Following the death of J. M. Black, author of The Flora of South Australia, the Adelaide Botanic Garden had need of a botanist to collate its various collections, which Booth filled until 1955, but he declined the offer of a full-time position as keeper of the State Herbarium, which instead went to Hansjörg Eichler, however Booth stayed on for another five months as an unpaid assistant, and a long-lasting friendship developed between the Booths and Hansjörg and Marlies Eichler.

Another strong friendship and artistic collaboration which developed during this period was with the botanical artist Ludwik Dutkiewicz.

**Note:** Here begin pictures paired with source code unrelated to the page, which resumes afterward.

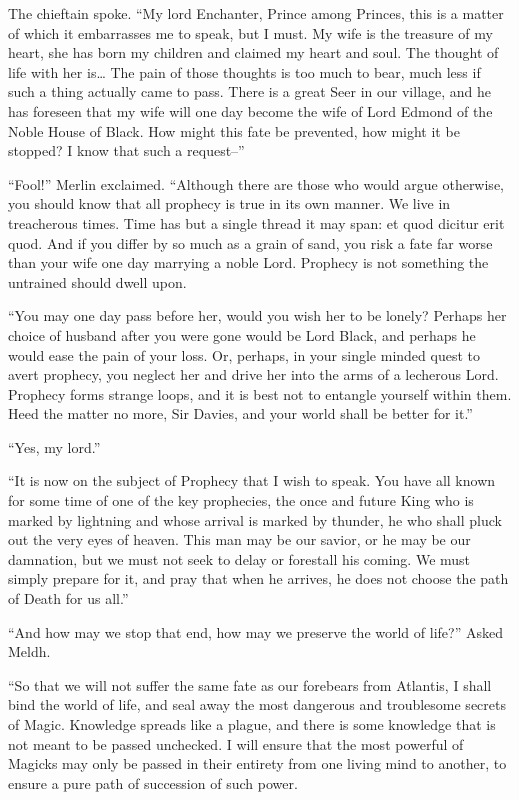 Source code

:The chieftain spoke. “My lord Enchanter, Prince among Princes, this is a matter of which it embarrasses me to speak, but I must. My wife is the treasure of my heart, she has born my children and claimed my heart and soul. The thought of life with her is… The pain of those thoughts is too much to bear, much less if such a thing actually came to pass. There is a great Seer in our village, and he has foreseen that my wife will one day become the wife of Lord Edmond of the Noble House of Black. How might this fate be prevented, how might it be stopped? I know that such a request–”

“Fool!” Merlin exclaimed. “Although there are those who would argue otherwise, you should know that all prophecy is true in its own manner. We live in treacherous times. Time has but a single thread it may span: et quod dicitur erit quod. And if you differ by so much as a grain of sand, you risk a fate far worse than your wife one day marrying a noble Lord. Prophecy is not something the untrained should dwell upon.

“You may one day pass before her, would you wish her to be lonely? Perhaps her choice of husband after you were gone would be Lord Black, and perhaps he would ease the pain of your loss. Or, perhaps, in your single minded quest to avert prophecy, you neglect her and drive her into the arms of a lecherous Lord. Prophecy forms strange loops, and it is best not to entangle yourself within them. Heed the matter no more, Sir Davies, and your world shall be better for it.”

“Yes, my lord.”

“It is now on the subject of Prophecy that I wish to speak. You have all known for some time of one of the key prophecies, the once and future King who is marked by lightning and whose arrival is marked by thunder, he who shall pluck out the very eyes of heaven. This man may be our savior, or he may be our damnation, but we must not seek to delay or forestall his coming. We must simply prepare for it, and pray that when he arrives, he does not choose the path of Death for us all.”

“And how may we stop that end, how may we preserve the world of life?” Asked Meldh.

“So that we will not suffer the same fate as our forebears from Atlantis, I shall bind the world of life, and seal away the most dangerous and troublesome secrets of Magic. Knowledge spreads like a plague, and there is some knowledge that is not meant to be passed unchecked. I will ensure that the most powerful of Magicks may only be passed in their entirety from one living mind to another, to ensure a pure path of succession of such power.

From 1955 Ted pursued personal interests: poetry, art and photography.

== Recognition ==
In 2011 Anna Stirling Pope, a granddaughter of Booth, created a personal tribute "Ted's Story", which is free to view on YouTube. (see External links below)

==Family==
Edward Stirling Booth married Freya Heysen on 25 August 1938 in a small ceremony at "The Cedars", home of Sir Hans Heysen (Freya was the Heysens' second daughter). They had two sons:
- Andrew Stirling Russell Booth
- Edward Heysen Stirling Booth (c. 1 March 1942 – ) married Jane Blatchford Bird of Belair on 25 November 1967
Booth had a sister, Anna Dorothea "Nan" Booth (1917 – ) who married Robert Hay Morrison on 20 September 1939.